Here's the truth. A 500-800 calorie surplus is too aggressive for most natural athletes. You'll gain muscle, yes — but you'll also gain a disproportionate amount of fat. And then you'll spend four months cutting, losing some of that hard-earned muscle, and ending up roughly where you started.
My sweet spot: 200-300 calories above maintenance. That's it. A small, controlled surplus that feeds muscle growth without turning you into a water balloon. For me, that's roughly 2,800-2,900 calories per day on training days, and about 2,600 on rest days.
Is it slower? Absolutely. Am I going to gain 10kg in three months? No. But the weight I gain is mostly muscle, and when I eventually cut, I keep almost all of it. The tortoise beats the hare. In bulking, in investing, in everything.
Averaging fundamentally sound stocks during corrections is like being in calorie surplus — you're accumulating assets when conditions are right. The parallel between market cycles and training cycles is not a metaphor. It's the same underlying principle: strategic patience.

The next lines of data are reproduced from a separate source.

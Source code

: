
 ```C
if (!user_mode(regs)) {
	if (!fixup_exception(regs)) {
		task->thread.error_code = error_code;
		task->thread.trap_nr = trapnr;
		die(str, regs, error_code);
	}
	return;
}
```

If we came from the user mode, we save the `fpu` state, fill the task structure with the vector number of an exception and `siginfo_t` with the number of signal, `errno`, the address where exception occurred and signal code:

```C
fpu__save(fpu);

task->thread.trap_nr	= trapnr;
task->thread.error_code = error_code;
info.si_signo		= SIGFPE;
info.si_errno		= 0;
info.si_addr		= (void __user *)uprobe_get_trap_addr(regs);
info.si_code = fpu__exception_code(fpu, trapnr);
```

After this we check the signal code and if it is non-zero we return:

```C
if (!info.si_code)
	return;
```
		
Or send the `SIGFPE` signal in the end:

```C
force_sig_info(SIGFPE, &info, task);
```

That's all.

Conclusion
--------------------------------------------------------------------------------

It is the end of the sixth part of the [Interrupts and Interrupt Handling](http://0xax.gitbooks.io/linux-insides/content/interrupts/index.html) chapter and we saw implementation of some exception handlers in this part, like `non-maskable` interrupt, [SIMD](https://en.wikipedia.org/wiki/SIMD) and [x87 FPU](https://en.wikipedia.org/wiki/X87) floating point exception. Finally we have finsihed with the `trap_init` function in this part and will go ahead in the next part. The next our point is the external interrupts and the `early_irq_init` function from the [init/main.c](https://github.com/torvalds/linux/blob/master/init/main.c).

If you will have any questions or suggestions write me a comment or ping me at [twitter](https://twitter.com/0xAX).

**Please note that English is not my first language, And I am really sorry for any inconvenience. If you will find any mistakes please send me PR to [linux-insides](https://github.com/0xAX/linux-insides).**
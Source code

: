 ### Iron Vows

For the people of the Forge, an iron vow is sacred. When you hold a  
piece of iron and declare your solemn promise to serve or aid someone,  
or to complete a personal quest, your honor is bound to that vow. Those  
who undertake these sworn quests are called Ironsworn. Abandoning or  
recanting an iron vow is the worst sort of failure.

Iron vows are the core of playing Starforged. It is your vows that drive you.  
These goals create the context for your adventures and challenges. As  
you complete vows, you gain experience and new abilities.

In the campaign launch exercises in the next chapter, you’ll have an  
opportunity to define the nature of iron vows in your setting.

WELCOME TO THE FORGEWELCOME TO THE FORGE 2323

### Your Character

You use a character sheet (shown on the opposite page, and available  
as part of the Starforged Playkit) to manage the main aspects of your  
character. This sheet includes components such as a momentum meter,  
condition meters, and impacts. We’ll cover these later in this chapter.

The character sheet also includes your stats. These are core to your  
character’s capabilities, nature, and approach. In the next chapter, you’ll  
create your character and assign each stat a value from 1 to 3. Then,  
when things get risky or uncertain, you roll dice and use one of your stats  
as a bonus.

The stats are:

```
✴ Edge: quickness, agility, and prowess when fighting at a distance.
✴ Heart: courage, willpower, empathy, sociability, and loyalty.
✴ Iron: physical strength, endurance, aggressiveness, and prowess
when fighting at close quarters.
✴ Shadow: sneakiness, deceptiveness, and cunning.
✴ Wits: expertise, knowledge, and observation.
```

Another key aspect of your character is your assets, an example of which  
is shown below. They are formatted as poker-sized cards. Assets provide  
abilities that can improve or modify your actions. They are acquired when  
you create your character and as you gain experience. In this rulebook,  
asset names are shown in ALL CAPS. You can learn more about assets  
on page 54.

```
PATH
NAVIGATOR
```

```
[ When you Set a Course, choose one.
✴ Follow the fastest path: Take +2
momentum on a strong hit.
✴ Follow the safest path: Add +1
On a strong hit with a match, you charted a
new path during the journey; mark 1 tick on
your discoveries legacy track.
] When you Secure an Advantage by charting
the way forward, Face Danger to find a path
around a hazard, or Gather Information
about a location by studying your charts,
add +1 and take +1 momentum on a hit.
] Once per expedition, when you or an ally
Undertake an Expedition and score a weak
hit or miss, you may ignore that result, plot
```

The Social Pressure Nobody Warns You About
Here's the thing about bulking that no YouTube video prepares you for: people will think you've let yourself go.
During a bulk, you carry more water, more subcutaneous fat, and more glycogen. Your face gets rounder. Your abs blur. Your shirt fits tighter in the wrong places. And people who saw your lean phase start asking questions. "Bhai, you stopped training?" "Looking a bit soft, no?" "What happened to your six-pack?"
Fix that shit — in your head, not your diet. Because if you cut your bulk short every time someone makes a comment, you'll never build any real size. You'll be the guy who's perpetually lean, perpetually small, and perpetually wondering why he doesn't grow.
Parwah nahi what they think. You're building. They're commenting. There's a difference.
The social pressure is even worse on social media. Every post in your feed is someone at their leanest, most dehydrated, most perfectly lit version. And you're sitting there in week eight of a bulk, looking like a well-fed bear. The comparison game will destroy your bulk faster than bad nutrition ever could.
So stop comparing. Your bulk is YOUR investment cycle. The returns come later.